As soon as the gunmen's three-day siege ended Saturday, vendors and hawkers returned to the city's street corners, the local trains were packed as always, and people went back to complaining about the traffic jams.

"I wanted to tell the terrorists, 'Look, my shutters are up again,' " said Farhang Jehani, Leopold's affable owner. "The customers point and count the bullet holes on the walls and the pillars even before they place their order. A lot of new people are walking in to see: What is this Leopold? Why did the terrorists target it? And my old fans are coming back to reassure themselves that it is still open."

Some contend that "the Mumbai spirit" is just cliched hype, that the city's celebrated resilience merely reflects hard reality.

"The city knows how to deal with the continuously changing reality. It says, 'This is the way the world is, let's go and live in it,' " said Mahesh Bhatt, a popular Bollywood filmmaker. "But it really is a question of pure livelihood and an animal sense of survival, otherwise someone else will take away your job. You don't want the world to find out you are dispensable."

Still, for many Mumbai residents, that spirit of resolve is genuine, and the heartbeat of the city's resurgence lies in plans to restore the historic Taj Mahal Palace & Tower hotel. The ornate, crowning dome of the 105-year-old waterfront icon, under siege during the attacks, was engulfed in a ball of fire and nearly came crashing down.

The intricately carved basalt stone structure was the first luxury hotel on the subcontinent that Indians were let into during British rule. It is a mix of several turn-of-the-century architectural influences and drew from the Florentine, Moorish, Gothic, Mughal and Rajput styles. The creator, industrialist J.R.D. Tata, wanted it to be "second to none east of the Suez."
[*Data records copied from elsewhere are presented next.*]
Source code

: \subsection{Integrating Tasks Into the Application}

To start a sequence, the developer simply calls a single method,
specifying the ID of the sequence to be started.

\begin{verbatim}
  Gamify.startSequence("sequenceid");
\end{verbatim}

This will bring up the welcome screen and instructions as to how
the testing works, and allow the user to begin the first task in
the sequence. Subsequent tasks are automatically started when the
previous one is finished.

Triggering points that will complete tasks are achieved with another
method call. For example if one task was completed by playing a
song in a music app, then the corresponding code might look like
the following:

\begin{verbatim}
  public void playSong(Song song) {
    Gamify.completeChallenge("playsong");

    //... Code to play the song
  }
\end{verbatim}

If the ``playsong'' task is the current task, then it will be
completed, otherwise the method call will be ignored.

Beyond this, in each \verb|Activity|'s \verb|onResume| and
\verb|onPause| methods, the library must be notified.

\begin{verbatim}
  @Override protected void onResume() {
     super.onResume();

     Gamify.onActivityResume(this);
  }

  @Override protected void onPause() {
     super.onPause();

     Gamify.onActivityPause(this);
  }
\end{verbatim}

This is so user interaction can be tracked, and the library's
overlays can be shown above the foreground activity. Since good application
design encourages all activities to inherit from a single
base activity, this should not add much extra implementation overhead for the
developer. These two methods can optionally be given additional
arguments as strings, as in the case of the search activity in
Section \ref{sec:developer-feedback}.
"It is the pride of the city and an important historic landmark," said Abha Bahl, co-founder of the Bombay Heritage Walks. "The facade reflects the spirit of the city, the coming together of so many cultural influences. And it stood strong against the terror attack. Like the Taj, we will not fall."

Historians say the Taj shaped the social life of the city over the past century by introducing the country's first air-conditioned ballroom and first Turkish bath, as well as chamber music and live jazz. Many meetings during India's freedom movement were held there, and even Mahatma Gandhi addressed meetings at the Taj.

A number of the city's heritage and conservation planners want to set up a panel to work on the restoration of the heavily damaged Taj. A celebrated conservation architect, Chetan Raikar, is likely to be part of the team. This week, renowned artist M.F. Husain -- whose paintings adorned the hotel's lobby, which was destroyed -- announced that he would paint for the hotel again.

The author of a forthcoming book on the hotel's past, Sharda Dwivedi, said its intricately carved wooden railings, ballroom, suites and bar have been gutted.

"The Taj is not just a hotel, it is a living museum. So many of the very, very valuable and antique crystals, exquisite chandeliers, porcelains, lithographs, maps, carpets, furniture and contemporary art from around the world have gone," she said. "And what is absolutely irreplaceable is the sentiment, the memories attached to those."

Bhatt, the filmmaker, disputes that the burning of the Taj was the defining moment of pain for all Mumbaikars. He called the hotel a "temple of affluence" and said this was the first time the city's rich had been targeted.

"Let us not forget that there are many Mumbais within Mumbai. The Taj's damage is of no relevance to hundreds of thousands of people in the city. It is the rich people's 9/11," he said. "But the city has seen far worse -- when hundreds were butchered in Hindu-Muslim riots and when local trains blew up in the 2006 bombings. And Mumbai has found the strength each time."